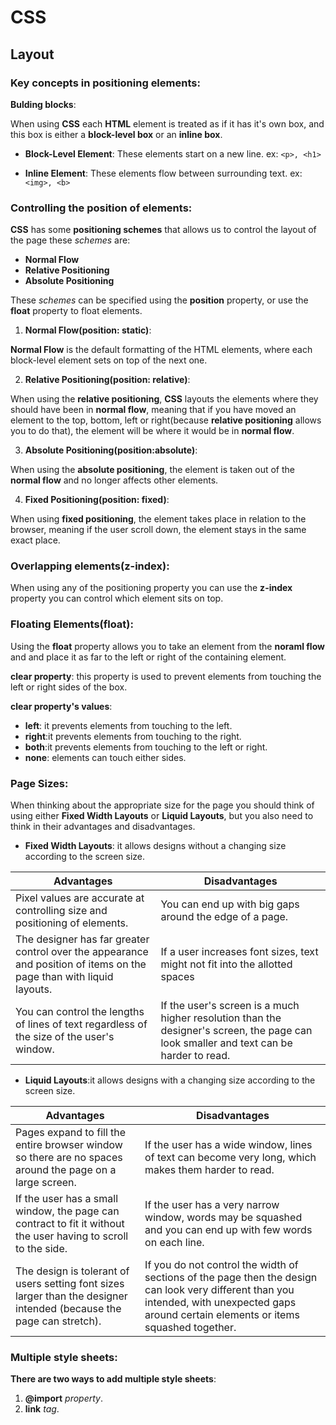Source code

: # CSS
## Layout

### Key concepts in positioning elements:
**Bulding blocks**:

When using **CSS** each **HTML** element is treated as if it has it's own box, and this box is either a **block-level box** or an **inline box**.
- **Block-Level Element**: These elements start on a new line. ex: `<p>, <h1>`

- **Inline Element**: These elements flow between surrounding text. ex: `<img>, <b>`

### Controlling the position of elements:
**CSS** has some **positioning schemes** that allows us to control the layout of the page these *schemes* are:
- **Normal Flow**
- **Relative Positioning**
- **Absolute Positioning**

These *schemes* can be specified using the **position** property, or use the **float** property to float elements.

1. **Normal Flow(position: static)**:

**Normal Flow** is the default formatting of the HTML elements, where each block-level element sets on top of the next one.

2. **Relative Positioning(position: relative)**:

When using the **relative positioning**, **CSS** layouts the elements where they should have been in **normal flow**, meaning that if you have moved an element to the top, bottom, left or right(because **relative positioning** allows you to do that), the element will be where it would be in **normal flow**.

3. **Absolute Positioning(position:absolute)**:

When using the **absolute positioning**, the element is taken out of the **normal flow** and no longer affects other elements.

4. **Fixed Positioning(position: fixed)**:

When using **fixed positioning**, the element takes place in relation to the browser, meaning if the user scroll down, the element stays in the same exact place.

### Overlapping elements(z-index):

When using any of the positioning property you can use the **z-index** property you can control which element sits on top.

### Floating Elements(float):
Using the **float** property allows you to take an element from the **noraml flow** and and place it as far to the left or right of the containing element.

**clear property**: this property is used to prevent elements from touching the left or right sides of the box.

**clear property's values**:
- **left**: it prevents elements from touching to the left.
- **right**:it prevents elements from touching to the right.
- **both**:it prevents elements from touching to the left or right.
- **none**: elements can touch either sides.

### Page Sizes: 
When thinking about the appropriate size for the page you should think of using either **Fixed Width Layouts** or **Liquid Layouts**, but you also need to think in their advantages and disadvantages.

- **Fixed Width Layouts**: it allows designs without a changing size according to the screen size.

|Advantages|Disadvantages|
|----------|-------------|
|Pixel values are accurate at controlling size and positioning of elements.|You can end up with big gaps around the edge of a page.|
|The designer has far greater control over the appearance and position of items on the page than with liquid layouts.|If a user increases font sizes, text might not fit into the allotted spaces|
|You can control the lengths of lines of text regardless of the size of the user's window.|If the user's screen is a much higher resolution than the designer's screen, the page can look smaller and text can be harder to read.|

- **Liquid Layouts**:it allows designs with a changing size according to the screen size.

|Advantages|Disadvantages|
|----------|-------------|
|Pages expand to fill the entire browser window so there are no spaces around the page on a large screen.|If the user has a wide window, lines of text can become very long, which makes them harder to read.|
|If the user has a small window, the page can contract to fit it without the user having to scroll to the side.|If the user has a very narrow window, words may be squashed and you can end up with few words on each line.|
|The design is tolerant of users setting font sizes larger than the designer intended (because the page can stretch).|If you do not control the width of sections of the page then the design can look very different than you intended, with unexpected gaps around certain elements or items squashed together.|

### Multiple style sheets:

**There are two ways to add multiple style sheets**:

1. **@import** *property*.
2. **link** *tag*.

--------

- [Work order]: Would you copy, exactly, each line from the start of the listing above through the line with "When using the **relative", both ends included, but none of the pictures?

- [Task solution]:
Source code

: # CSS
## Layout

### Key concepts in positioning elements:
**Bulding blocks**:

When using **CSS** each **HTML** element is treated as if it has it's own box, and this box is either a **block-level box** or an **inline box**.
- **Block-Level Element**: These elements start on a new line. ex: `<p>, <h1>`

- **Inline Element**: These elements flow between surrounding text. ex: `<img>, <b>`

### Controlling the position of elements:
**CSS** has some **positioning schemes** that allows us to control the layout of the page these *schemes* are:
- **Normal Flow**
- **Relative Positioning**
- **Absolute Positioning**

These *schemes* can be specified using the **position** property, or use the **float** property to float elements.

1. **Normal Flow(position: static)**:

**Normal Flow** is the default formatting of the HTML elements, where each block-level element sets on top of the next one.

2. **Relative Positioning(position: relative)**:

When using the **relative positioning**, **CSS** layouts the elements where they should have been in **normal flow**, meaning that if you have moved an element to the top, bottom, left or right(because **relative positioning** allows you to do that), the element will be where it would be in **normal flow**.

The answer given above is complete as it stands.